Na oportunidade, informou sobre a existência do Projeto Àwúre, iniciativa conjunta do MPT com a OIT e o Fundo das Nações Unidas para a Infância (Unicef), financiada por recursos da atuação do MPT e que busca promover o diálogo, a diversidade e a valorização das condições de vida e trabalho dos povos originários, comunidades tradicionais e periféricas.

“Em Mato Grosso vivem mais de 58 mil pessoas indígenas. Em Rondonópolis, especificamente, temos a Terra Indígena Tadarimana, dos Boe Bororo, com quase 700 pessoas.
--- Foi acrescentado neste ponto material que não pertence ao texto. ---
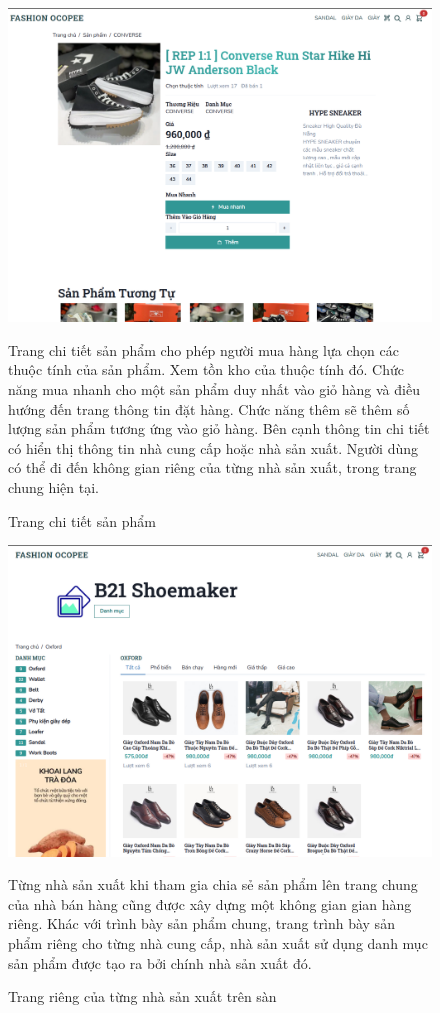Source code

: \clearpage
\FloatBarrier
\begin{figure}[!htbp]\fontsize{13px}{13px}\selectfont
\centering
		\includegraphics[width=\textwidth]{./results/product-page}
		\caption{Trang chi tiết sản phẩm}
\justifying
Trang chi tiết sản phẩm cho phép người mua hàng lựa chọn các thuộc tính của sản phẩm. Xem tồn kho của thuộc tính đó. Chức năng mua nhanh cho một sản phẩm duy nhất vào giỏ hàng và điều hướng đến trang thông tin đặt hàng. Chức năng thêm sẽ thêm số lượng sản phẩm tương ứng vào giỏ hàng. Bên cạnh thông tin chi tiết có hiển thị thông tin nhà cung cấp hoặc nhà sản xuất. Người dùng có thể đi đến không gian riêng của từng nhà sản xuất, trong trang chung hiện tại.
\end{figure}
\clearpage
\FloatBarrier
\begin{figure}[!htbp]\fontsize{13px}{13px}\selectfont
\centering
		\includegraphics[width=\textwidth]{./results/store-page}
		\caption{Trang riêng của từng nhà sản xuất trên sàn}
\justifying
	Từng nhà sản xuất khi tham gia chia sẻ sản phẩm lên trang chung của nhà bán hàng cũng được xây dựng một không gian gian hàng riêng.
	Khác với trình bày sản phẩm chung, trang trình bày sản phẩm riêng cho từng nhà cung cấp, nhà sản xuất sử dụng danh mục sản phẩm được tạo ra bởi chính nhà sản xuất đó.
\end{figure}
Assim, o Estado deve atentar-se para os direitos dessa população, com destaque para a necessidade da consulta livre, prévia e informada antes de quaisquer medidas que possam afetá-la”, destacou Faccioli.

O procurador ainda falou sobre a atuação do MPT em relação à temática. “E nesse contexto não se pode esquecer da esfera trabalhista e do Ministério Público do Trabalho. Nossa atuação é possível e necessária, sobretudo ante a vulnerabilidade das pessoas indígenas, pelos aspectos cultural, linguístico e de desconhecimento de direitos, tanto de forma repressiva tradicional, com base em denúncias — por exemplo, de trabalho infantil indígena (como nas ruas e semáforos), trabalho escravo indígena, discriminação no trabalho de indígenas ou condições inadequadas de saúde e segurança —, quanto no controle de políticas públicas de erradicação do trabalho infantil ou escravo e incentivo e fomento do trabalho decente indígena, inclusive os trabalhos tradicionais, como a agricultura e o artesanato. Também é viável a destinação de recursos para projetos sociais de órgãos públicos ou entidades sem fins lucrativos com cadastro no MPT e que busquem finalidades relacionadas ao tema."

Resistência

Em seguida, o indígena e pesquisador Adriano Boro Makuda, mestre em Antropologia Social e doutorando em Humanidades, Direitos e Outras Legitimidades pela Faculdade de Filosofia, Letras e Ciências Humanas da USP, abordou o tema “Avanços nos Direitos Indígenas”. Em sua fala, ressaltou a importância da igualdade racial e da participação de acadêmicos em eventos que promovam o debate sobre os direitos indígenas.

“Ver que o evento estava lotado mostra a importância que estão dando hoje aos direitos dos povos indígenas. Aprendi muito com a palestra do procurador Pedro Henrique. Foi a primeira vez que vi abordarem a questão dos direitos dos povos indígenas inerentes ao trabalho. Ele trouxe exemplos do trabalho escravo e do trabalho infantil dentro do assunto do respeito aos direitos indígenas”, relatou.

Sobre sua participação, Makuda, indígena da etnia Bororo, afirmou que cada palestra que ministra é um ato de resistência — uma forma de mostrar que os povos indígenas seguem vivos e lutando por seus direitos. “Um dos pontos que tratei foi os direitos indígenas assegurados pela Constituição Federal de 1988, como o direito à terra”, pontuou.

Convidados

Ainda marcaram presença no encontro a juíza do Trabalho Camila Zambrano de Souza; da 1ª Vara do Trabalho de Rondonópolis, coordenadora do Comitê de Diversidade do Tribunal Regional do Trabalho de Mato Grosso (TRT-MT); o coordenador do Conselho Missionário Diocesano (Comidi), Américo Fuziy, que desenvolve trabalho com os indígenas; o secretário-adjunto da CDIR, Renan Caldas; a coordenadora do curso de Direito do Centro Universitário Leonardo da Vinci (Uniasselvi), representante da Escola Superior de Advocacia (ESA) em Rondonópolis e presidente da Comissão de Estudos Juridicos (CEJ), Vergínia Chinelato; e a conselheira estadual da OAB-MT, supervisora do Núcleo de Prática Jurídica e professora do curso de Direito da Uniasselvi; Daiana Malheiros de Moura.

Durante o evento, houve exposição de artesanato indígena assinada pelos artistas plásticos e irmãos  Wander Melo e Hermes Melo. Os dois quilos de alimentos solicitados no ato da inscrição foram destinados à aldeia Tadarimana. O encontro foi finalizado com comidas típicas, paçoca de carne seca de pilão, cuscuz temperado e panquecas.